-- Given information --

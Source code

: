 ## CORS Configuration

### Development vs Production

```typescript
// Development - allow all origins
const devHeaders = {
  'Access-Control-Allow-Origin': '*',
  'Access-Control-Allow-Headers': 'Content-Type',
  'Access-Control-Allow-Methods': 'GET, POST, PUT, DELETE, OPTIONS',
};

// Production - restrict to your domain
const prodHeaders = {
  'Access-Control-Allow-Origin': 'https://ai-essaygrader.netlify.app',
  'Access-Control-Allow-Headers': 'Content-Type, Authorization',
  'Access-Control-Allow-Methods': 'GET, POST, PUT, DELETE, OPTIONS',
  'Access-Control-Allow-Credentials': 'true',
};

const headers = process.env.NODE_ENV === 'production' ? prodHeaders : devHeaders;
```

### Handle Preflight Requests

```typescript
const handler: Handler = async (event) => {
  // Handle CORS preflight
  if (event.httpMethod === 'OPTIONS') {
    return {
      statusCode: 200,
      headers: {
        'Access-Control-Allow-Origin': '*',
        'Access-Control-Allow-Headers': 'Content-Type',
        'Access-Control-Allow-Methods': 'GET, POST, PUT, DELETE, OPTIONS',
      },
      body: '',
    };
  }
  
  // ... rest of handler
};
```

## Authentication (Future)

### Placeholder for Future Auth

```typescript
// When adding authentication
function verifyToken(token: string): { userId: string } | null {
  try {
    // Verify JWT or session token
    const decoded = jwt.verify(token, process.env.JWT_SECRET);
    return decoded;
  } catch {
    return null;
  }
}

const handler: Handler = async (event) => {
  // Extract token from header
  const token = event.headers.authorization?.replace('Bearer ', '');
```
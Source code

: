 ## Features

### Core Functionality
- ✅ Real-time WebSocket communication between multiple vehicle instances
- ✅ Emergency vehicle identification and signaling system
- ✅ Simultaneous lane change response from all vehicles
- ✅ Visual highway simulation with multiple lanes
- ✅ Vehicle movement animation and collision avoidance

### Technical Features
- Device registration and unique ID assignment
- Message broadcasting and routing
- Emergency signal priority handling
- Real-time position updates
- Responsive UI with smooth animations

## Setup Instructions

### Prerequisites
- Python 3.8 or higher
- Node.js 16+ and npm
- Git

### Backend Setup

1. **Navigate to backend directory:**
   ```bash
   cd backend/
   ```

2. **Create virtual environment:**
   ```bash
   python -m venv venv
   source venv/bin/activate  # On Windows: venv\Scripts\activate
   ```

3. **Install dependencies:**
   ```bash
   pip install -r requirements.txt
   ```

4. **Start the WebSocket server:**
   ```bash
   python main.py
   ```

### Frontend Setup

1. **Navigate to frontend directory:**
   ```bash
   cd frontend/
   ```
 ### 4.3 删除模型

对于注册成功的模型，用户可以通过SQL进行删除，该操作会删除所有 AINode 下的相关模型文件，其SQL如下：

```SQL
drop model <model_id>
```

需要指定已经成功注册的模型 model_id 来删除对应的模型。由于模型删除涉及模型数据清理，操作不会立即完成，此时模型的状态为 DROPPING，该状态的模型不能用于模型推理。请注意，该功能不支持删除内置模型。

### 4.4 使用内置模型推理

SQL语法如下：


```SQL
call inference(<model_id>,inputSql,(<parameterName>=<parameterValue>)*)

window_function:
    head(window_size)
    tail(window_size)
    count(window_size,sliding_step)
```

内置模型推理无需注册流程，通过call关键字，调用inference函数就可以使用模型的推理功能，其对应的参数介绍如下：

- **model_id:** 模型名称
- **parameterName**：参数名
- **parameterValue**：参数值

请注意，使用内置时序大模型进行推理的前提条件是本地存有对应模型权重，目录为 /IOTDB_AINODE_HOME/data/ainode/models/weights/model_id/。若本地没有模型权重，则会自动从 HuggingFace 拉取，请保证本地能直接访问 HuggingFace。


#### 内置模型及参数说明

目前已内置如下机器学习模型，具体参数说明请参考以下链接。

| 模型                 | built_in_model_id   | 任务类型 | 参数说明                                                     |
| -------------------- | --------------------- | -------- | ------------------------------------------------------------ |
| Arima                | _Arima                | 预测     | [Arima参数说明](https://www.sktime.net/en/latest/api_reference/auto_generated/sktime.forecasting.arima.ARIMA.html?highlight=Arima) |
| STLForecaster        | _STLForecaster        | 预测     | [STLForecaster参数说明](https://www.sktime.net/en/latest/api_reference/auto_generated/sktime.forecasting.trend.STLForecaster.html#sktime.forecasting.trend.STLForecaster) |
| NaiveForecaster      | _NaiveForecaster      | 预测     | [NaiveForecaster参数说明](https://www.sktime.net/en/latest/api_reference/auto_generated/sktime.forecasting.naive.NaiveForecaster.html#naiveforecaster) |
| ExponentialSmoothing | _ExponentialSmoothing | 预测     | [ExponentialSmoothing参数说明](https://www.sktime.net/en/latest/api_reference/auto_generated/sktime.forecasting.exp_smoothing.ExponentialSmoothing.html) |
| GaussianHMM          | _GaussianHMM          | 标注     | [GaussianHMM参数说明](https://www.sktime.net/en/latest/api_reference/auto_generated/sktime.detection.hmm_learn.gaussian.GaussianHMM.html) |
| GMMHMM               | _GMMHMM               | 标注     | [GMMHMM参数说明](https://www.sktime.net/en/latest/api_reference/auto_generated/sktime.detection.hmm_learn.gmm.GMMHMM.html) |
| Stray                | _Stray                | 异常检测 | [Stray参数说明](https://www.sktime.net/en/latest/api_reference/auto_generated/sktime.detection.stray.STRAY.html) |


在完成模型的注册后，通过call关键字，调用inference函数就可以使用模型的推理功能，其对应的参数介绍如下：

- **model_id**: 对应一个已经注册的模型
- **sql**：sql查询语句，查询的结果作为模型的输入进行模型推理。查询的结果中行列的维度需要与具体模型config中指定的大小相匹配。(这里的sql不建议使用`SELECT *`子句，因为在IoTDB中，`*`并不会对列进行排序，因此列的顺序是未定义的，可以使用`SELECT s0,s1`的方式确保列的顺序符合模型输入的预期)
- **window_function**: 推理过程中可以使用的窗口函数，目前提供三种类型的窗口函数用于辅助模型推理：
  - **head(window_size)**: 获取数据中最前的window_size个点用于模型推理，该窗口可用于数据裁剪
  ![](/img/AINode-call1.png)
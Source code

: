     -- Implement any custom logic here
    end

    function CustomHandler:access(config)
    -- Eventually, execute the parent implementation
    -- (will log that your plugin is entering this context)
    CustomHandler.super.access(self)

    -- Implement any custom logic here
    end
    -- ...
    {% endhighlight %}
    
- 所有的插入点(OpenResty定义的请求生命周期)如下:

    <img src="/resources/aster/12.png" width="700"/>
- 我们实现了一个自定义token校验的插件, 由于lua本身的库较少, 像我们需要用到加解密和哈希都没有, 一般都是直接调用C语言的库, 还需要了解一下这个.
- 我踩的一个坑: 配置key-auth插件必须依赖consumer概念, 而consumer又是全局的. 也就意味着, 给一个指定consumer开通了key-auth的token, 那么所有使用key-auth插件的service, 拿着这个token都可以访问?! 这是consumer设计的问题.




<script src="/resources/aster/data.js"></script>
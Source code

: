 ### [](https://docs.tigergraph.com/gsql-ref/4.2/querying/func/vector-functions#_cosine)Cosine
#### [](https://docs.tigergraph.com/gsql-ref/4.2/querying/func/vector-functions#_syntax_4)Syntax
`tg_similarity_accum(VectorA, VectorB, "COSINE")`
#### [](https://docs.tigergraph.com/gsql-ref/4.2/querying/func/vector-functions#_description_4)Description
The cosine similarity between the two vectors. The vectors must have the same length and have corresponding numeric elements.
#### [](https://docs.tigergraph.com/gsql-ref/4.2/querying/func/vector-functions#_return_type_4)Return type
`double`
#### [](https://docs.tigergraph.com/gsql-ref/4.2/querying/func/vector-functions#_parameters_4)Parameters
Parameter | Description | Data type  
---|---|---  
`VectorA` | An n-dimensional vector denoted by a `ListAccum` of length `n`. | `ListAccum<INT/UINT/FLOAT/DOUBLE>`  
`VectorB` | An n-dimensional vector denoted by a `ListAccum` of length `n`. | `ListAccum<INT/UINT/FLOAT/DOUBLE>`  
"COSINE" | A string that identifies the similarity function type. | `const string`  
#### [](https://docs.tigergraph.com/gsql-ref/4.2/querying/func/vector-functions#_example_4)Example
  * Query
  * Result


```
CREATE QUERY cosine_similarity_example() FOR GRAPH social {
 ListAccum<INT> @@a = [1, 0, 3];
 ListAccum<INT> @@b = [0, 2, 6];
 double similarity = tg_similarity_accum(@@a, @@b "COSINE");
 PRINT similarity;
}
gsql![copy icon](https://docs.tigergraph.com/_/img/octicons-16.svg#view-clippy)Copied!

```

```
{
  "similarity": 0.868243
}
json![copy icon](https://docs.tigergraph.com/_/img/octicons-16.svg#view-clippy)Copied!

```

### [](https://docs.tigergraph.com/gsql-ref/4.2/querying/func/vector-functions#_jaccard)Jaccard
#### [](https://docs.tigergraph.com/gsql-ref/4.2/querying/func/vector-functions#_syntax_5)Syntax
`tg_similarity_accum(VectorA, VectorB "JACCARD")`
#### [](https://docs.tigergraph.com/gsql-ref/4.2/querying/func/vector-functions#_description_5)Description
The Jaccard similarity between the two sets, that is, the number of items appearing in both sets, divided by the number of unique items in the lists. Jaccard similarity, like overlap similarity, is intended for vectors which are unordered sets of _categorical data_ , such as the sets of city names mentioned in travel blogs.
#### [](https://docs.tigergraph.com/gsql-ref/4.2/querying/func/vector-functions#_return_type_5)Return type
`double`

-- Assignment --
Go through the entries above and copy out every line that includes the word "directory".

-- Answer to the exercise --
1. **Navigate to backend directory:**
1. **Navigate to frontend directory:**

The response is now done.